Première scène, un plan séquence sur Louis Garrel qui se lève du lit où dorment son frère et une femme, traverse l'appartement en désordre, enlève la cigarette de la bouche de son père endormi, va sur le balcon et se retourne vers la caméra pour s'adresser au spectateur, puisque je ne suis pas le héros, je serai donc le narrateur. Nous voilà d'emblée dans la distanciation chère à Godard, avec le personnage qui prend à partie le spectateur et qui le rend complice du fait que tout cela n'est que du cinéma. La référence au Suisse le plus célèbre du cinéma français est omniprésente, comme cette scène où Jonathan au lit avec Alice se cache derrière des couvertures de livres, citation directe de "Une Femme est une Femme", ou l'utilisation de fragments d'enseignes lumineuses pour composer des messages.
Donc, notre narrateur nous explique que tout a commencé quand son frère est parti vivre à la campagne avec Anna : flash-back. Et là, Christophe Honoré nous inflige pendant vingt minutes une suite de scènes de ménage lourdingues, et on se dit que c'est bien mal parti. Heureusement, de retour à Paris, dans le huis-clos de l'appartement plus que dans le périple de Jonathan, les personnages ont enfin le temps de s'installer au travers de scènes comme celle où Mirko fait l'éloge du bouillon de poule, ou celle où Paul retrouve un 45 t de son enfance et sort pour la première fois de son mutisme en psalmodiant "Cambodia" de Kim Wilde.
Paradoxalement pour un film aussi construit, pour ne pas dire fabriqué, c'est la qualité du jeu des acteurs qui permet d'oublier toutes ces afféteries. Romain Duris bien sûr qui n'a pas son pareil pour jouer la stupeur quand il se prend une baffe rétroactive de son père ; Guy Marchand, insupportable et tellement touchant, incapable de dire simplement ses sentiments. A cet égard, la scène entre Marie-France Pisier et lui est un régal, et l'un et l'autre manifestent alternativement et conjointement tendresse et agacement.

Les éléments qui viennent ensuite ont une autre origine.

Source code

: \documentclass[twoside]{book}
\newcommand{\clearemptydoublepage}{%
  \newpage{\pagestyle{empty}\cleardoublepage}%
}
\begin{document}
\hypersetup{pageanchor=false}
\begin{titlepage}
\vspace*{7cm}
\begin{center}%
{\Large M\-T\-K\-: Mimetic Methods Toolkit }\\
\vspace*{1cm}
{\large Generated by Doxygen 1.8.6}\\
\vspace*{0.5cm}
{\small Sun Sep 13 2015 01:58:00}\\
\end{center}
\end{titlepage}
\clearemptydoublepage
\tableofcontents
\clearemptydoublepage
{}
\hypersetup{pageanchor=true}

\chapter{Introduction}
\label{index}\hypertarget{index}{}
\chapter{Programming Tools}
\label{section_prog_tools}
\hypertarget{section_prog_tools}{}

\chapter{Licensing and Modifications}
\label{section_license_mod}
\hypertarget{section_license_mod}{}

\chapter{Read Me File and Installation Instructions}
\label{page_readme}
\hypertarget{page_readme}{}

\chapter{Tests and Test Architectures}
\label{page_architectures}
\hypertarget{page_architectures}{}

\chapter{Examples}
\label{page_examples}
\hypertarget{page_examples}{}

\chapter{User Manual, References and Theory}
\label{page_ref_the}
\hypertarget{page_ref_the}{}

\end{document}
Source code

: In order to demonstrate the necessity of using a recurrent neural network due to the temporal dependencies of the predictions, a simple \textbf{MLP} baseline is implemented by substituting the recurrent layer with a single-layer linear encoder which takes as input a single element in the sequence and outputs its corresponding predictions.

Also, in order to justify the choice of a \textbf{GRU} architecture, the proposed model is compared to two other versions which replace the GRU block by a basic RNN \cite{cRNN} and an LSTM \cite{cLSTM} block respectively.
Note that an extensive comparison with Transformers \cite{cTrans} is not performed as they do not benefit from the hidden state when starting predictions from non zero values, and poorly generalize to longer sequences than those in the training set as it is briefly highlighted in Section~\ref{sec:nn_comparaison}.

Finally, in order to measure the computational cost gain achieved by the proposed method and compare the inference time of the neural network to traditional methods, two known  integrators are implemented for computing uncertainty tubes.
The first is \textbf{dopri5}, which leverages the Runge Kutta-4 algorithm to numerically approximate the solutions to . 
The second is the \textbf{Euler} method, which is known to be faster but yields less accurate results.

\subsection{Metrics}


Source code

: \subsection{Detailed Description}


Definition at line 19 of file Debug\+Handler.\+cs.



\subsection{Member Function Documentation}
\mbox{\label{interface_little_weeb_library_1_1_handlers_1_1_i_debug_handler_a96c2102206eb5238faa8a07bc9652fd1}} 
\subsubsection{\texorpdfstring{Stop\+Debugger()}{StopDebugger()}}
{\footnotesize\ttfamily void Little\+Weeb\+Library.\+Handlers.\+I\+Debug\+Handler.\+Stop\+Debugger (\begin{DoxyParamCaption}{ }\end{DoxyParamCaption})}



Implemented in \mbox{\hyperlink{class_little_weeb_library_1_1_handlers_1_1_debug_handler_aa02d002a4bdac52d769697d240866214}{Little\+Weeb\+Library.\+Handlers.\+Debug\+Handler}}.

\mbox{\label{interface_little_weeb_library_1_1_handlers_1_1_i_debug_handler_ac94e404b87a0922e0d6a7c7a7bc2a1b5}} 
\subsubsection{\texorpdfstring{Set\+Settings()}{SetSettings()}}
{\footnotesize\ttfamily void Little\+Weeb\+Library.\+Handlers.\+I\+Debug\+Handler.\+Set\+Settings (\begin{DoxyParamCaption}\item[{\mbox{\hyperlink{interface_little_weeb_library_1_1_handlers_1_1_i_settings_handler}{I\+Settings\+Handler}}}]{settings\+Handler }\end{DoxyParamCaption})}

Parfois, on va même du côté de Demy, comme ce balai de Jonathan et d'Alice sur l'esplanade des Invalides, ou cet échange téléphonique chanté entre Paul et Anna. Ce sont aussi ces petits moments de grâce, tel cette scène où Paul lit à Jonathan "Loulou", de Grégoire Solotareff, un album qu'il lui avait offert quand il était enfant, qui permettent de pardonner la boursouflure dans la mise en scène et l'excès dans le scénario (la réminiscence de la soeur morte est juste too much), et de sauver ce film inégal et bancal.